用于返回电子邮件会话列表的复杂查询

时间:2014-06-18 09:26:51

标签: postgresql psql

我有一个复杂的查询无法在此sql fiddle中使用。

在我工作的应用中,我们会将用户Gmail与我们的数据库同步。我们将电子邮件存储在电子邮件表中,我们还有一个回复表,其中存储了一个列出电子邮件所有父回复的引用标题。

例如,如果我有这样的电子邮件:

id  | subject     | message_id
---------------------------------------------------------------------------------------------
1   | howzitgoin  | 53856b1448c89_23fa9605badd015951@3a139e8c-0b81-42c2-8e59-133c262e96a9.mail

回复表中没有记录:

现在,如果我们为此电子邮件导入回复,请执行以下操作:

    id  | subject     | message_id  
---------------------------------------------------------------------------------------------
    2   | RE: howzitgoin  | CAEBV8YTu_A6LtP_uGuQ-QSVj3zojWUiwcjGZpsPPEz1Pj3_i1A@mail.gmail.com

我们会将以下内容存储在回复表中:

    email_id | message_id
------------------------------------------------------------------------------------------
       2     | 53856b1448c89_23fa9605badd015951@3a139e8c-0b81-42c2-8e59-133c262e96a9.mail

如果我们收到回复:

id  | subject     | message_id
---------------------------------------------------------------------------------------------
3   | RE: howzitgoin  | 53856b88a2a09_23fa9605badd01601b@3a139e8c-0b81-42c2-8e59-133c262e96a9.mail

我们会将以下内容存储在回复表中:

email_id | message_id
---------------------------------------------------------------------------------------------
   3     | 53856b1448c89_23fa9605badd015951@3a139e8c-0b81-42c2-8e59-133c262e96a9.mail
   3     | CAEBV8YTu_A6LtP_uGuQ-QSVj3zojWUiwcjGZpsPPEz1Pj3_i1A@mail.gmail.com

经过多次努力,我想出了这个问题:

    WITH "ranked_replies" AS 
    (
        SELECT "r"."email_id", "r"."message_id", "rnk" 
        FROM (SELECT *, rank() OVER (PARTITION BY "message_id" ORDER BY "email_id" DESC) AS "rnk" FROM "replies") AS "r" 
        INNER JOIN "emails" 
        ON ("emails"."message_id" = "r"."message_id") 
    ), 
    "count_of_replies" AS 
    (
        SELECT "email_id", count(*) AS "count", count(*) AS "thread_count" 
        FROM "ranked_replies" 
        GROUP BY "email_id"
    ) 
    SELECT DISTINCT "emails".*, "thread_count" 
    FROM "emails" 
    LEFT JOIN "count_of_replies" 
    ON ("emails"."id" = "count_of_replies"."email_id") 
    WHERE 
    (
        ("folder" = 'INBOX') 
        AND 
        (
            ("emails"."message_id" NOT IN (SELECT "message_id" FROM "ranked_replies" WHERE ("rnk" != 1))) 
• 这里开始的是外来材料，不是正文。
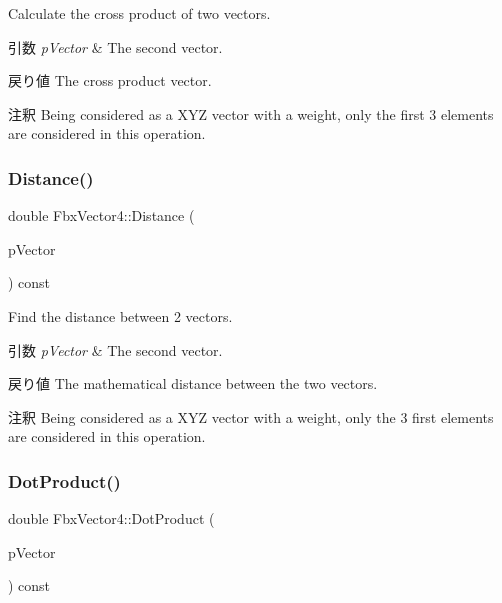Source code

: Calculate the cross product of two vectors. 
\begin{DoxyParams}{引数}
{\em p\+Vector} & The second vector. \\
\hline
\end{DoxyParams}
\begin{DoxyReturn}{戻り値}
The cross product vector. 
\end{DoxyReturn}
\begin{DoxyRemark}{注釈}
Being considered as a X\+YZ vector with a weight, only the first 3 elements are considered in this operation. 
\end{DoxyRemark}
\mbox{\label{class_fbx_vector4_a7d1010f60f73f8bd3668dcf7827421b2}} 
\subsubsection{\texorpdfstring{Distance()}{Distance()}}
{\footnotesize\ttfamily double Fbx\+Vector4\+::\+Distance (\begin{DoxyParamCaption}\item[{const \hyperlink{class_fbx_vector4}{Fbx\+Vector4} \&}]{p\+Vector }\end{DoxyParamCaption}) const}

Find the distance between 2 vectors. 
\begin{DoxyParams}{引数}
{\em p\+Vector} & The second vector. \\
\hline
\end{DoxyParams}
\begin{DoxyReturn}{戻り値}
The mathematical distance between the two vectors. 
\end{DoxyReturn}
\begin{DoxyRemark}{注釈}
Being considered as a X\+YZ vector with a weight, only the 3 first elements are considered in this operation. 
\end{DoxyRemark}
\mbox{\label{class_fbx_vector4_adef4af04dc2011fb6553fad79d445ed0}} 
\subsubsection{\texorpdfstring{Dot\+Product()}{DotProduct()}}
{\footnotesize\ttfamily double Fbx\+Vector4\+::\+Dot\+Product (\begin{DoxyParamCaption}\item[{const \hyperlink{class_fbx_vector4}{Fbx\+Vector4} \&}]{p\+Vector }\end{DoxyParamCaption}) const}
            OR ("emails"."message_id" IS NULL)
        ) 
        AND ("emails"."id" NOT IN (SELECT "email_id" FROM "ranked_replies" WHERE ("rnk" != 1)))
    ) 
    ORDER BY "created_at" DESC LIMIT 50 OFFSET 0

问题是它没有返回主题为“不返回”的电子邮件主题。

原因是因为where子句的这一部分:

("emails"."message_id" NOT IN (SELECT "message_id" FROM "ranked_replies" WHERE ("rnk" != 1))
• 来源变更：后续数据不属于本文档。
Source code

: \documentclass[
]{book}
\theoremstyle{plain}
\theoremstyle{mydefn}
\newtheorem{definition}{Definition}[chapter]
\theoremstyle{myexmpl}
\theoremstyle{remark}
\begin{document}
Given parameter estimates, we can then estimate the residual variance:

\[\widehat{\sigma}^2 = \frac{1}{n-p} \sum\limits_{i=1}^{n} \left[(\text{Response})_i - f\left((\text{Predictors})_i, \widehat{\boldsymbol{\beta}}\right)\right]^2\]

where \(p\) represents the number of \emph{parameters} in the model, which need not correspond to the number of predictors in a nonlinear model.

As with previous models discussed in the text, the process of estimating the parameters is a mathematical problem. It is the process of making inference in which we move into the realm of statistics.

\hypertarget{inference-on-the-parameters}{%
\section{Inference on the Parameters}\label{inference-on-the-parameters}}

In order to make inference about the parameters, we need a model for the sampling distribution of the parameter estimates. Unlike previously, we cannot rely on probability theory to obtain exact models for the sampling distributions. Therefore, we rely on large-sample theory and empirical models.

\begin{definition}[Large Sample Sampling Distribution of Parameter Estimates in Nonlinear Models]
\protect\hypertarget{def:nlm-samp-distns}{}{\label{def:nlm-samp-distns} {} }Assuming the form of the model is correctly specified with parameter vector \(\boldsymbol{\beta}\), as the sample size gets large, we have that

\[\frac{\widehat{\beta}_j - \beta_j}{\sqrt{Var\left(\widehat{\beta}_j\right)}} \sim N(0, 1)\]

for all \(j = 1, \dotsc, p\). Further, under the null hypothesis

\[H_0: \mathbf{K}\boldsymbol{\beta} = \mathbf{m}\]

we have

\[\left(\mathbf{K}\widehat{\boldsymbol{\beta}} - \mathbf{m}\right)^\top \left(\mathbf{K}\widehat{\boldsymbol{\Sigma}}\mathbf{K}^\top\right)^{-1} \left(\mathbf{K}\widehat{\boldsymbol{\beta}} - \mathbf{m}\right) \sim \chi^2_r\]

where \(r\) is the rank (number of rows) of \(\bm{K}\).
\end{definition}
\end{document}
这排除了主题为“不返回”的根电子邮件,因为它在ranking_replies中有2行,排名为1和2。

我想要一个查询:

  1. 显示没有回复的电子邮件(例如,不在帖子中)
  2. 显示每个线程的顶端,如果每个线程的多个端节点存在,我只需要一个。
  3. 仅显示当前文件夹(收件箱)中的电子邮件。
  4. 引用SQLFiddle示例:它应该返回电子邮件:#5(线程1的最高排名),#8(线程2的最高排名),#9(不在线程中)和#10(不是最高排名,但只有收件箱中的一个线程)

    我在使用#10时遇到了麻烦。

3 个答案:

答案 0 :(得分:2)

“未返回”电子邮件未返回,因为顶部的电子邮件有回复,而较低的电子邮件不在“收件箱”中。
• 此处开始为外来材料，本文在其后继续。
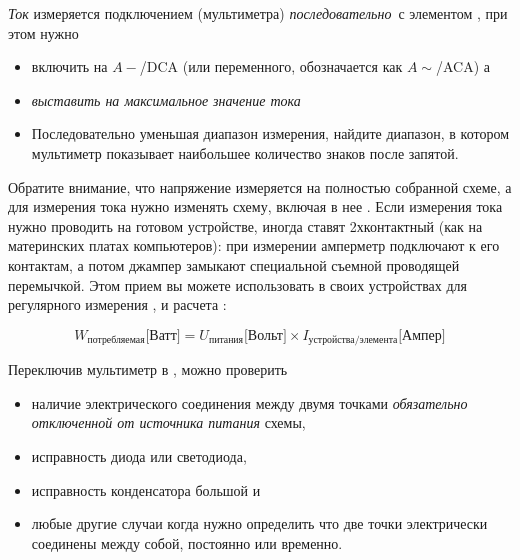 \begin{framed}
\emph{Ток} измеряется  подключением  (мультиметра) \emph{последовательно}\ с элементом , при этом
нужно
\begin{itemize}
\item
{} включить на
 $A-$/DCA (или переменного, обозначается
как $A\sim$/ACA) а
  \item {} \emph{выставить на максимальное значение тока}
\item 
Последовательно уменьшая диапазон измерения, найдите диапазон, в котором
мультиметр показывает наибольшее количество знаков после запятой. 
\end{itemize}
\end{framed}

Обратите внимание, что напряжение измеряется  на полностью
собранной схеме, а для измерения тока нужно изменять схему, включая в нее
. Если измерения тока нужно проводить на готовом устройстве,
иногда ставят 2хконтактный  (как на материнских платах
компьютеров): при измерении амперметр подключают к его контактам, а потом
джампер замыкают специальной съемной проводящей перемычкой. Этом прием вы можете
использовать в своих устройствах для регулярного измерения , и расчета :

\begin{equation}
W_{\mbox{потребляемая}}\mbox{[Ватт]} = 
U_{\mbox{питания}}\mbox{[Вольт]} 
\times
I_{\mbox{устройства/элемента}}\mbox{[Ампер]}
\end{equation}

\begin{framed}
Переключив мультиметр в , можно проверить
\begin{itemize} 
\item наличие
электрического соединения между двумя точками \emph{обязательно отключенной от
источника питания} схемы,
\item исправность диода или светодиода,
\item исправность конденсатора большой  и
\item любые другие случаи когда нужно определить что две точки электрически
соединены между собой, постоянно или временно.
\end{itemize}
\end{framed}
作为sidenode:正如你将其作为“应用程序”一样,我想你可以通过将所有(至少直到特定数量)邮件的元数据传输到客户端并在那里进行排序/过滤来增强它。根据用户群等的不同,这很可能比数据库更好地扩展(并且用户体验更快)。回到你的问题:

我很不确定你为什么要使用rank(),所以我放弃了它。如果您因为我忽略的其他要求而继续使用它,您可以这样做:在“回复”的子选择上使用排名,该回复仅处理回复在当前文件夹中的行。

也许您想跳过我的解决方案中“threadid”的选择,并通过首先插入此ID来解决此问题。或者您自己为每个帖子创建一个唯一的ID。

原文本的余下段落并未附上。